I think about introducing more takeaway-style sauces. People are cooking a lot at home; it can be nice to not have to make the sauce and having these kits or ready-to-eat packages can make it easy for people to enjoy at home.
What’s one piece of advice you would give a restaurateur preparing to reopen their restaurant?
Take it slow. When we saw the ready-to-open announcements, we didn’t jump at the opportunity. We waited about a week, saw what other restaurants were doing and how they were dealing with the new mandates. When we did finally jump back in, we didn't return to full hours or staff right away.
So, my advice would be to ease back into it. Go slow and take it step by step maybe five days a week instead of seven. You should also make sure you can handle the new restrictions.

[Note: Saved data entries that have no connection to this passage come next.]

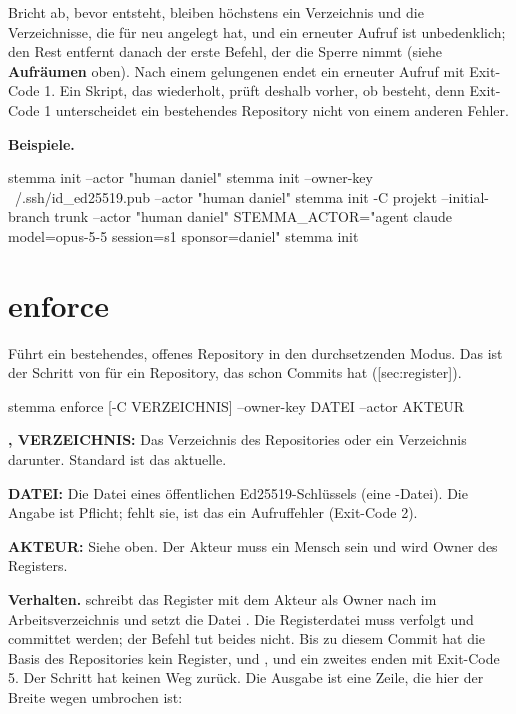 Bricht  ab, bevor  entsteht, bleiben höchstens ein Verzeichnis
 und die Verzeichnisse, die  für  neu angelegt hat,
und ein erneuter Aufruf ist unbedenklich; den Rest entfernt danach
der erste Befehl, der die Sperre nimmt (siehe {\bf Aufräumen} oben).
Nach einem gelungenen  endet ein erneuter Aufruf mit Exit-Code 1.
Ein Skript, das  wiederholt, prüft deshalb vorher, ob  besteht,
denn Exit-Code 1 unterscheidet ein bestehendes Repository nicht von einem anderen Fehler.

{\bf Beispiele.}

\starttyping
stemma init --actor "human daniel"
stemma init --owner-key ~/.ssh/id_ed25519.pub --actor "human daniel"
stemma init -C projekt --initial-branch trunk --actor "human daniel"
STEMMA_ACTOR="agent claude model=opus-5-5 session=s1 sponsor=daniel" stemma init
\stoptyping

\section{enforce}

Führt ein bestehendes, offenes Repository in den durchsetzenden Modus.
Das ist der Schritt von  für ein Repository, das schon Commits hat
([sec:register]).

\starttyping
stemma enforce [-C VERZEICHNIS] --owner-key DATEI --actor AKTEUR
\stoptyping

\startitemize
\item {\bf {},  VERZEICHNIS:} Das Verzeichnis des Repositories
oder ein Verzeichnis darunter.
Standard ist das aktuelle.
\item {\bf {} DATEI:} Die Datei eines öffentlichen Ed25519-Schlüssels
(eine -Datei). Die Angabe ist Pflicht; fehlt sie, ist das ein Aufruffehler
(Exit-Code 2).
\item {\bf {} AKTEUR:} Siehe oben. Der Akteur muss ein Mensch sein und wird
Owner des Registers.
\stopitemize

{\bf Verhalten.}  schreibt das Register mit dem Akteur als Owner nach
 im Arbeitsverzeichnis
und setzt die Datei .
Die Registerdatei muss verfolgt und committet werden; der Befehl tut beides nicht.
Bis zu diesem Commit hat die Basis des Repositories kein Register,
und ,  und ein zweites  enden mit Exit-Code 5.
Der Schritt hat keinen Weg zurück.
Die Ausgabe ist eine Zeile, die hier der Breite wegen umbrochen ist:

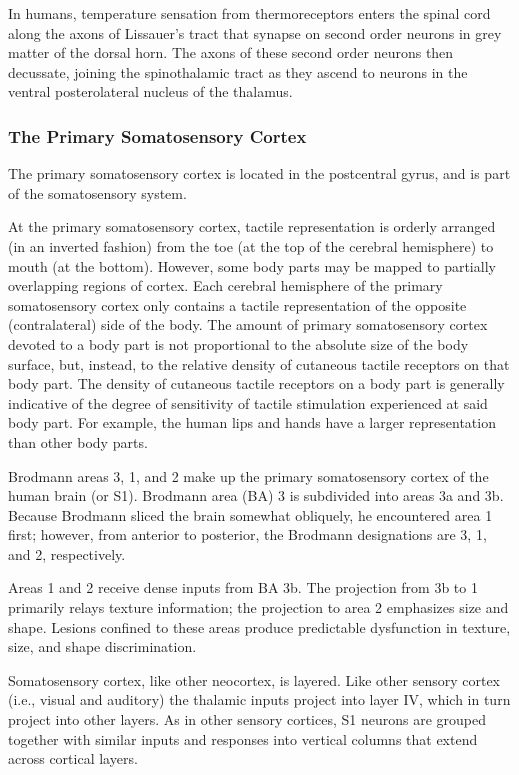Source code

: In humans, temperature sensation from thermoreceptors enters the spinal
cord along the axons of Lissauer's tract that synapse on second order
neurons in grey matter of the dorsal horn. The axons of these second
order neurons then decussate, joining the spinothalamic tract as they
ascend to neurons in the ventral posterolateral nucleus of the thalamus.

\hypertarget{the-primary-somatosensory-cortex}{%
\subsubsection{The Primary Somatosensory
Cortex}\label{the-primary-somatosensory-cortex}}

The primary somatosensory cortex is located in the postcentral gyrus,
and is part of the somatosensory system.

At the primary somatosensory cortex, tactile representation is orderly
arranged (in an inverted fashion) from the toe (at the top of the
cerebral hemisphere) to mouth (at the bottom). However, some body parts
may be mapped to partially overlapping regions of cortex. Each cerebral
hemisphere of the primary somatosensory cortex only contains a tactile
representation of the opposite (contralateral) side of the body. The
amount of primary somatosensory cortex devoted to a body part is not
proportional to the absolute size of the body surface, but, instead, to
the relative density of cutaneous tactile receptors on that body part.
The density of cutaneous tactile receptors on a body part is generally
indicative of the degree of sensitivity of tactile stimulation
experienced at said body part. For example, the human lips and hands
have a larger representation than other body parts.

Brodmann areas 3, 1, and 2 make up the primary somatosensory cortex of
the human brain (or S1). Brodmann area (BA) 3 is subdivided into areas
3a and 3b. Because Brodmann sliced the brain somewhat obliquely, he
encountered area 1 first; however, from anterior to posterior, the
Brodmann designations are 3, 1, and 2, respectively.

Areas 1 and 2 receive dense inputs from BA 3b. The projection from 3b to
1 primarily relays texture information; the projection to area 2
emphasizes size and shape. Lesions confined to these areas produce
predictable dysfunction in texture, size, and shape discrimination.

Somatosensory cortex, like other neocortex, is layered. Like other
sensory cortex (i.e., visual and auditory) the thalamic inputs project
into layer IV, which in turn project into other layers. As in other
sensory cortices, S1 neurons are grouped together with similar inputs
and responses into vertical columns that extend across cortical layers.

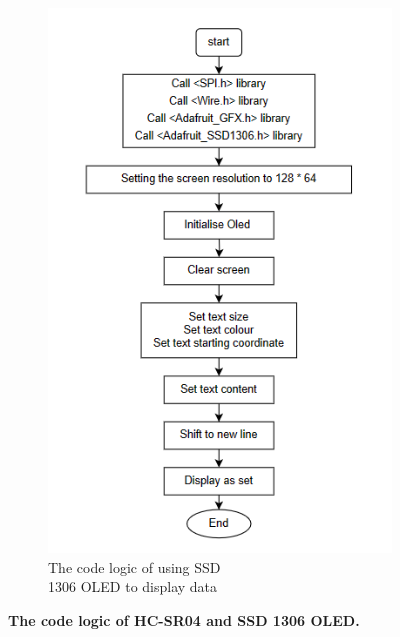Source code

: \begin{landscape}
\begin{figure}[H]
\begin{subfigure}{0.52\textwidth}
            \includegraphics[width=\linewidth]{Image/Design/code_logic_display.png}
            \caption{\centering The code logic of using SSD \\1306 OLED to display data}
            \label{fig:cl_oled}
        \end{subfigure}
        \caption[]
        {\centering \textbf{The code logic of HC-SR04 and SSD 1306 OLED.}}
        \label{fig:cl_tof_oled}
    \end{figure}
\end{landscape}


\newpage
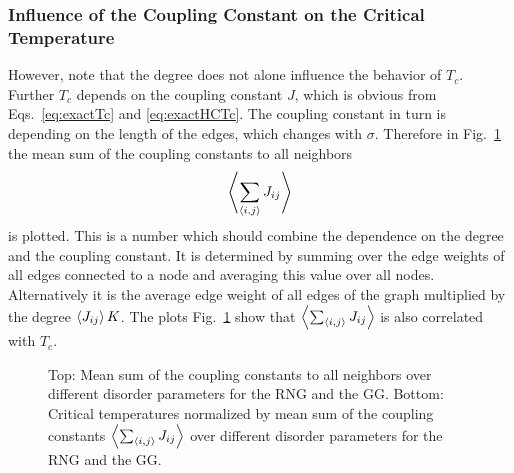     \subsubsection{Influence of the Coupling Constant on the Critical Temperature}%
    \label{sssec:J}
        However, note that the degree does not alone influence the behavior of \(T_c\).
        Further \(T_c\) depends on the coupling constant \(J\), which is
        obvious from Eqs.\ \eqref{eq:exactTc} and \eqref{eq:exactHCTc}. The
        coupling constant in turn is depending on the length of the edges,
        which changes with \(\sigma\).
        Therefore  in Fig.\ \ref{fig:TcJ}
        the mean sum of the coupling constants to all neighbors
        \begin{equation}
            \left< \sum_{\left< i,j \right>} J_{ij} \right>
        \end{equation}
        is plotted. This is a number which should combine the dependence on
        the degree and the coupling constant. It is determined by summing
        over the edge weights of all edges connected to a node and averaging
        this value over all nodes. Alternatively it is the average edge weight
        of all edges of the graph multiplied by the degree \(\left< J_{ij} \right> K\).
        The plots Fig.\ \ref{fig:TcJ}
        show that \(\left< \sum_{\left< i,j \right>} J_{ij} \right>\) is also correlated with \(T_c\).
        \begin{figure}[hbtp]
            \centering


            \caption[Critical Temperature Normalized by Mean Sum of the Coupling Constants]
            {
                Top: Mean sum of the coupling constants to all
                neighbors over different disorder parameters for
                 the RNG and
                 the GG.
                Bottom: Critical temperatures normalized by mean sum of the
                coupling constants \(\left< \sum_{\left< i,j \right>} J_{ij} \right>\) over different
                disorder parameters for
                 the RNG and
                 the GG.
            }
            \label{fig:TcJ}
        \end{figure}\\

If you want to do five days of lunch and dinner, try doing just dinner first. If that goes well, go for five days of lunch and dinner the next week. If that also goes well, hire back your team and go for seven days.
Given the new reality of the foodservice industry, how would you like to see it evolve and rise above the current situation?
Eventually, this thing has got to go but we don't know how much of the restaurant industry will be left afterwards. We are not over this by any stretch, we're barely in the middle of it.
I think it's safe to say people will always eat out because eating food brings people together. There's always going to be room for restaurants, but it will be a slow, painful rebuild for our industry.
I’d like to see more people supporting their favourite restaurants and businesses in a way that isn't putting other people at risk. We all need to take responsibility for being safe, patient, mindful of this virus, and we need to understand and empathize with restaurant owners who are going through it as well.